Al-Jazeerah: Cross-Cultural Understanding
News, October 2013
US Empire News:
US Army Commandos Kidnap Abu Anas Al-Liebi, Navy Seals Fail to Kidnap Mukhtar Abu Zubayr, in Two Raids on Libya and Somalia
October 5, 2013
US forces hit extremists behind E. Africa attacks
KIMBERLY DOZIER, ABDI GULED and JASON STRAZIUSO 7 hours ago
MOGADISHU, Somalia (AP) —
In a stealthy seaside assault in Somalia and in a raid in Libya's capital, U.S. special forces on Saturday struck out against (suspects) who have carried out terrorist attacks in East Africa, snatching a Libyan al-Qaida leader allegedly involved in the bombings of U.S. embassies 15 years ago but aborting a mission to capture a suspect linked to last month's Nairobi shopping mall attack after a fierce firefight.
A U.S. Navy SEAL team swam ashore near a town in southern Somalia before militants of the al-Shabab rose for dawn prayers, U.S. and Somali officials told The Associated Press. The raid on a house in the town of Barawe targeted a specific suspect related to the mall attack, but the operation did not get its target, one current and one former U.S. military official told AP.
Both officials spoke on condition of anonymity because they were not authorized to discuss the raid publicly.
In Washington, Pentagon spokesman George Little confirmed that U.S. military personnel had been involved in a counterterrorism operation against a known al-Shabab in Somalia, but did not provide details.
U.S. officials said there were no U.S. casualties in either the Somali or Libyan operation.

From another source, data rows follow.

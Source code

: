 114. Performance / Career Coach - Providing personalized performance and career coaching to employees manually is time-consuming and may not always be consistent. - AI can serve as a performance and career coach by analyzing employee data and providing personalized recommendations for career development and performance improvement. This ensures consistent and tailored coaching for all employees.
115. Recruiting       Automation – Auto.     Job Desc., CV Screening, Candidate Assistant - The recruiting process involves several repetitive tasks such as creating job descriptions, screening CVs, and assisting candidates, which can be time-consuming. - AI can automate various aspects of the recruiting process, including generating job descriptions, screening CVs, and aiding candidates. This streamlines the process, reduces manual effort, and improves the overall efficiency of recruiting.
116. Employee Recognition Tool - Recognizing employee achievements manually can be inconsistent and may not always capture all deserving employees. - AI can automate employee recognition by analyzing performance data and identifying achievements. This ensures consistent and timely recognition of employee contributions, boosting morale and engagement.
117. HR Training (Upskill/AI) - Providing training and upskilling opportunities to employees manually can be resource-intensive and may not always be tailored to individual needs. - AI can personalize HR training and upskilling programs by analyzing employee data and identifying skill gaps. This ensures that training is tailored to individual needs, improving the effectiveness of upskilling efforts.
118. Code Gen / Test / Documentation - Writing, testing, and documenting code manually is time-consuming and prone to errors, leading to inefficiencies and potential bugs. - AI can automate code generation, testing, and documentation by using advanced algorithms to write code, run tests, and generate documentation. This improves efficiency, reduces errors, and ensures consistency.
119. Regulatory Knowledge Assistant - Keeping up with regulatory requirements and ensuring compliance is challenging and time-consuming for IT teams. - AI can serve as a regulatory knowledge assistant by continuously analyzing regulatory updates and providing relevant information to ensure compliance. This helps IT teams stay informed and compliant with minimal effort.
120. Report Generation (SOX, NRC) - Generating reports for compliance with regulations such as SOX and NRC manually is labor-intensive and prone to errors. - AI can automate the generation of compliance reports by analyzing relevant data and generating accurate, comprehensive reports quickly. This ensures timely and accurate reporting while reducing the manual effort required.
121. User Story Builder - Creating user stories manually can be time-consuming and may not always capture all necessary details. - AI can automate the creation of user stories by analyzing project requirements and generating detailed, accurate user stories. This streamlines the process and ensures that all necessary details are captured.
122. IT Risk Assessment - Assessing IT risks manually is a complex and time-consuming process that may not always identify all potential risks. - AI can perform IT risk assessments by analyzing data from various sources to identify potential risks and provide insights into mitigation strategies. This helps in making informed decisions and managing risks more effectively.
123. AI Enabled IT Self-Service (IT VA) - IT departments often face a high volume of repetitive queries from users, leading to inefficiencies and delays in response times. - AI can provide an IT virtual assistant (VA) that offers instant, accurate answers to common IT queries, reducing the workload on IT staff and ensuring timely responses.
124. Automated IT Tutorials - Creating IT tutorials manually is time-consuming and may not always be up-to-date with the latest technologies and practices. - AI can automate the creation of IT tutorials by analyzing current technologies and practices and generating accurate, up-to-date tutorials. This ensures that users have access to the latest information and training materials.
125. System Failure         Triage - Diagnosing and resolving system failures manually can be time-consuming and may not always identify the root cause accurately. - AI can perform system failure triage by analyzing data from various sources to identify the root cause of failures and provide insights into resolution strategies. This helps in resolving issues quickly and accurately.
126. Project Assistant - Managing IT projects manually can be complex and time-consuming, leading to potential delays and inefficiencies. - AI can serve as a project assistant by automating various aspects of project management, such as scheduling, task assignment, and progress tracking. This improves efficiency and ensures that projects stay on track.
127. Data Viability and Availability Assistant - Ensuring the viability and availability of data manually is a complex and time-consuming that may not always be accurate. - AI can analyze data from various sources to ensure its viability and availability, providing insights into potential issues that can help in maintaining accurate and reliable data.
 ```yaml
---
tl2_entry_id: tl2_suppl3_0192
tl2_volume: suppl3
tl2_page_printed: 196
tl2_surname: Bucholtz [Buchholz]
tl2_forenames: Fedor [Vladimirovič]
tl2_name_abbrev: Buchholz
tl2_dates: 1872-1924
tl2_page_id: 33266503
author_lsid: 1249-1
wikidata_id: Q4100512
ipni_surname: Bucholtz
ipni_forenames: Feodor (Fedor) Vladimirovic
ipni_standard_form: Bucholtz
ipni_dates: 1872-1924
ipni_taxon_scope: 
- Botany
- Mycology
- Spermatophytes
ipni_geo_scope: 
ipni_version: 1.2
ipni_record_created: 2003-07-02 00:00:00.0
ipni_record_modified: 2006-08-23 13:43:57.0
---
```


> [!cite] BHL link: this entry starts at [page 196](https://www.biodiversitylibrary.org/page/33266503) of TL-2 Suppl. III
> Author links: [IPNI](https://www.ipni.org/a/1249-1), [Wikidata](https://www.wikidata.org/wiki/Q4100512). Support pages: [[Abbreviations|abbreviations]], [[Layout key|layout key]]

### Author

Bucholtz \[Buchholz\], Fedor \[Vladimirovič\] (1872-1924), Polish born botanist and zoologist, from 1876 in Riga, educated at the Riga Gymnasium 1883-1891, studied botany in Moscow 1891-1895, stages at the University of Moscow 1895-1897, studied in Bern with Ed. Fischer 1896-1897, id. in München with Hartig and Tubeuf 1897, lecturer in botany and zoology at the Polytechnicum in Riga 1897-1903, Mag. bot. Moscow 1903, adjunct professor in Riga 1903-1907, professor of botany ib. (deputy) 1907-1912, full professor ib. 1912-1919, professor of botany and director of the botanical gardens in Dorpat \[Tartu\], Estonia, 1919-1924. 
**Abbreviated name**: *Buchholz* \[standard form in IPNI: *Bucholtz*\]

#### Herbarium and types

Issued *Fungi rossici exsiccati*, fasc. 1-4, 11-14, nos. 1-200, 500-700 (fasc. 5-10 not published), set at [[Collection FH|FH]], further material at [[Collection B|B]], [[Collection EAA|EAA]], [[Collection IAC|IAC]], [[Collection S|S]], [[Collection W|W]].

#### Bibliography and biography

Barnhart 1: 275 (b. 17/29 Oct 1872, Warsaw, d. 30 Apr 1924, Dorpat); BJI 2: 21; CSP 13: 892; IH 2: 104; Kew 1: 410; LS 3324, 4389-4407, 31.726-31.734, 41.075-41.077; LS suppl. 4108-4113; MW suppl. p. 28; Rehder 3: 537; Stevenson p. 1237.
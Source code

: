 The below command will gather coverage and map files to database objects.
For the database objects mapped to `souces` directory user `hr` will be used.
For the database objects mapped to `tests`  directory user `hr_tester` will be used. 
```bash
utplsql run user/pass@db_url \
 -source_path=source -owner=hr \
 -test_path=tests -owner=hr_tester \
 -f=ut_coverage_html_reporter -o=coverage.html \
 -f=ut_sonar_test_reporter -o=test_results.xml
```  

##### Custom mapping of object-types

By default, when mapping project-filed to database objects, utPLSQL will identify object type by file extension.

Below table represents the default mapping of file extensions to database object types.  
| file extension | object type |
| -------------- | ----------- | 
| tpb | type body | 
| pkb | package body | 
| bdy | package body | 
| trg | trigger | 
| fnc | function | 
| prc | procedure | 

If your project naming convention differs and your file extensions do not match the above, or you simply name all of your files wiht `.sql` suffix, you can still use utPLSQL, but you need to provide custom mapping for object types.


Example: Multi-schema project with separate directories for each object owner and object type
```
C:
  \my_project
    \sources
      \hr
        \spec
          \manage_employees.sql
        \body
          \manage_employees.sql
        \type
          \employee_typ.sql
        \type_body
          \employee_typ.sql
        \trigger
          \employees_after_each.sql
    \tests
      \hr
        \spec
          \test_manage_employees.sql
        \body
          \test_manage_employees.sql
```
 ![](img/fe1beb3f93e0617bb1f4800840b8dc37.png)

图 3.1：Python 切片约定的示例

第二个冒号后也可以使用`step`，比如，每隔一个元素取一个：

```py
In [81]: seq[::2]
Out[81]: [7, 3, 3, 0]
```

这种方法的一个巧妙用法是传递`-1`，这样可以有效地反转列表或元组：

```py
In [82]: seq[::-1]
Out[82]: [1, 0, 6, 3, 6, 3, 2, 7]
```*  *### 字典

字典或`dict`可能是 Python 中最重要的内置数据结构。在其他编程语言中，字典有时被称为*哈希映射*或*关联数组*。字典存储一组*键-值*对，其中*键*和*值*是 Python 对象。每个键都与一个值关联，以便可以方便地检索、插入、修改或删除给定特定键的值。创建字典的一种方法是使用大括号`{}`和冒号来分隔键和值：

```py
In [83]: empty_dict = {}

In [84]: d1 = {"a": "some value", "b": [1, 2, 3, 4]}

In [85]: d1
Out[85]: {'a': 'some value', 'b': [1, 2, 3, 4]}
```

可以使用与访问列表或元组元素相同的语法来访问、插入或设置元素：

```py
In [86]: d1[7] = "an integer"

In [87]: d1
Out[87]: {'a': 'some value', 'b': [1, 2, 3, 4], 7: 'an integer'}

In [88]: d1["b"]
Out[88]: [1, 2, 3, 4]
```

The Somali raid was carried out by members of SEAL Team Six, the same unit that killed al-Qaida leader Osama bin Laden in his Pakistan hideout in 2011, another senior U.S. military official said, speaking on condition of anonymity because the official was not authorized to speak publicly.
But this time, SEAL Team Six members encountered fiercer resistance than expected so after a 15-20 minute firefight, the unit leader decided to abort the mission and they swam away, the official said. SEAL Team Six has responsibility for counterterrorism activities in the Horn of Africa.
Within hours of the Somalia attack, the U.S. Army's Delta Force carried out a raid in Libya's capital, Tripoli, to seize a Libyan al-Qaida leader wanted for the 1998 bombings of the U.S. Embassies in Kenya and Tanzania that killed more than 220 people, the military official said. Delta Force carries out counterterrorism operations in North Africa.
The Pentagon identified the captured al-Qaida leader as Nazih Abdul-Hamed al-Ruqai, known by his alias Abu Anas al-Liebi, who has been on the FBI's most wanted terrorists list since it was introduced shortly after the Sept. 11, 2001 attacks.
Al-Liebi "is currently lawfully detained by the U.S. military in a secure location outside of Libya," Pentagon spokesman Little said.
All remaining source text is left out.